第9頁 文 / 蘇樺
海格不再逼著忘憂學習詩詞歌賦、琴棋書畫,可是他也還想不出要用什麼方法讓忘憂出現在皇上的面前。
深思熟慮了好久,他才提議道:「或者等玉林大師進宮的時候,讓你和大師一起出現在順治帝的眼前,屆時皇上心意不堅,玉林大師便可以皇上塵緣未了為理由,勸他打消出家的念頭。」
忘憂興奮地拍拍手,「好、好、好,這個辦法好,就這麼辦,我既不用去高攀什麼王公貴族,也不用擔心萬一皇上真把我當成如意,到時我豈不是一生清白毀於一旦。」
聽忘憂提起她的「一生清白」,海格突然有一種異樣的感覺自心底湧現,這是當初他未曾考慮,也不以為意的,可是如今,他卻發現自己是在意的,他甚至矛盾地希望皇上別把忘憂當成如意……

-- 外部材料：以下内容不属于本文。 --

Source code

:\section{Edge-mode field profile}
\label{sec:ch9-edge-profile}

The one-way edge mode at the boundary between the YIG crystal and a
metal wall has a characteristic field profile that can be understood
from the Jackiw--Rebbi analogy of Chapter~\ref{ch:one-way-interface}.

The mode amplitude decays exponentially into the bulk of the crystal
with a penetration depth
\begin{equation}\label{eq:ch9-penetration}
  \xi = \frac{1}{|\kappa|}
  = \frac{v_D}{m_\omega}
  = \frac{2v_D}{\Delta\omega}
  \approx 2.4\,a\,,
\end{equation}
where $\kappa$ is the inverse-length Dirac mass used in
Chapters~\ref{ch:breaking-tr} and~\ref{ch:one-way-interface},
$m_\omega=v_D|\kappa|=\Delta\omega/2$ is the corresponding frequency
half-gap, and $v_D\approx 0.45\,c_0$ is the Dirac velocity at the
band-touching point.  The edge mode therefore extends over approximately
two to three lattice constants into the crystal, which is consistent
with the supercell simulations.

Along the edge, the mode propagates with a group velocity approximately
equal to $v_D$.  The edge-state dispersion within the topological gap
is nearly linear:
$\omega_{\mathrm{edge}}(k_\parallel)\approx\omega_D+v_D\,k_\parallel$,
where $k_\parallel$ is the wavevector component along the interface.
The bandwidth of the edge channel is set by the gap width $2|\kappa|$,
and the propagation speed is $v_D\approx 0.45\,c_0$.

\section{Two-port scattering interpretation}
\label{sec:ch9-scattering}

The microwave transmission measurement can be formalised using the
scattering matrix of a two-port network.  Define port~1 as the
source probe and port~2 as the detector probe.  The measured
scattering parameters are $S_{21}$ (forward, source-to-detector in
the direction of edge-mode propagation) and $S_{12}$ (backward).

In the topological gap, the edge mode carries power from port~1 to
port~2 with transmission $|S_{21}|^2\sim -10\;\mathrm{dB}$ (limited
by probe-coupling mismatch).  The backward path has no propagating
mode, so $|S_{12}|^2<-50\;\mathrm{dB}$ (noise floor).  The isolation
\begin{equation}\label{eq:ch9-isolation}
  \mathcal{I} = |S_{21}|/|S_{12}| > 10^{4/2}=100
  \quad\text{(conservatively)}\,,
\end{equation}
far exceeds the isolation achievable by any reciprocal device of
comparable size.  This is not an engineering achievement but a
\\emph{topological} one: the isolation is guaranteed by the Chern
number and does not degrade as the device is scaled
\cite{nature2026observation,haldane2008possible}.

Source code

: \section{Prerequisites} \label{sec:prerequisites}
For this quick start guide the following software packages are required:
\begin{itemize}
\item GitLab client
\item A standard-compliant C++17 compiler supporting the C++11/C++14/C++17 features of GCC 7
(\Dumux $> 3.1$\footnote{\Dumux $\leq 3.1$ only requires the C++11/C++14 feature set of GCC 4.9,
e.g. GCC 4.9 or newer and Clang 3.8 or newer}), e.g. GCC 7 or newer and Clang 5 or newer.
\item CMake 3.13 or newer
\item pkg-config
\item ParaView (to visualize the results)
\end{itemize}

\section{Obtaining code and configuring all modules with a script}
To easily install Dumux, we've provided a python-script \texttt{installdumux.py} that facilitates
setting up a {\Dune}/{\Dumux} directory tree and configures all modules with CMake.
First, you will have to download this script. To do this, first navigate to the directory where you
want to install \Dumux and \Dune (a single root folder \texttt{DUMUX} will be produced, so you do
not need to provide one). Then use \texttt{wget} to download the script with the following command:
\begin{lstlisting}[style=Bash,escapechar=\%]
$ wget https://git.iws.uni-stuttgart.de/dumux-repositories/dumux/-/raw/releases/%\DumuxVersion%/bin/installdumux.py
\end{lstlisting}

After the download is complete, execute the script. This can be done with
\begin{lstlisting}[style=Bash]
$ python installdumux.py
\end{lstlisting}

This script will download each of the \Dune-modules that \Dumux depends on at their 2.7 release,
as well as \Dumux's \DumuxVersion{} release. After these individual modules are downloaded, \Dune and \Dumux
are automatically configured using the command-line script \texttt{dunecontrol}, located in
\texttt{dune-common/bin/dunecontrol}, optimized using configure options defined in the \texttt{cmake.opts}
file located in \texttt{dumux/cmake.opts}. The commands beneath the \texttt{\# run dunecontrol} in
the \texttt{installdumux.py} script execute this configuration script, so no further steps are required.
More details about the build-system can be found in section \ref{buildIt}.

正當海格和忘憂在承乾宮裡閒聊時,順治身邊的太監小柱子忽然從外面進來。
「海大人吉祥,奴才奉皇上的命令,前來拿取……」小柱子話還沒說完,忽然看見站在海格身後的忘憂,他嚇得張大了嘴,臉色蒼白,半天說不出話來。
海格當然知道他看見了什麼,於是向前擋住小柱子的視線,故作驚訝地問:
「你怎麼了?哪裡不舒服?」
小柱子緊閉雙眼,打著哆嗦,結結巴巴地說:「鬼,鬼……貴妃娘娘的鬼魂,在……在你後面——」
「在我後面?」海格回過頭,此時忘憂早就躲進內室,「什麼都沒有啊!小柱子,我看你準是眼花了。」
「不可能、不可能的,奴才看得一清二楚,貴妃娘娘還對著奴才吐舌頭、翻白眼呢!」
海格忍著笑,一臉不可置信的模樣。「我說你眼花了你還不信,董鄂妃是何等雍容華貴,她怎麼會向你吐舌頭、翻白眼呢?」
小柱子心有餘悸地拍著胸口,「人鬼殊途,鬼在想什麼,人是猜不透的。海大人,這地方不乾淨,咱們還是趕快離開吧!」
「是啊,我也該走了。」海格點頭。
小柱子根本已經忘記來承乾宮的目的,迫不及待地想早點離開。
小柱子走後,海格把忘憂從裡面叫出來,「這下好了,小柱子回萬善殿一定會把看到你的事告訴皇上。」他一面說著,一面不安地在屋子裡走來走去。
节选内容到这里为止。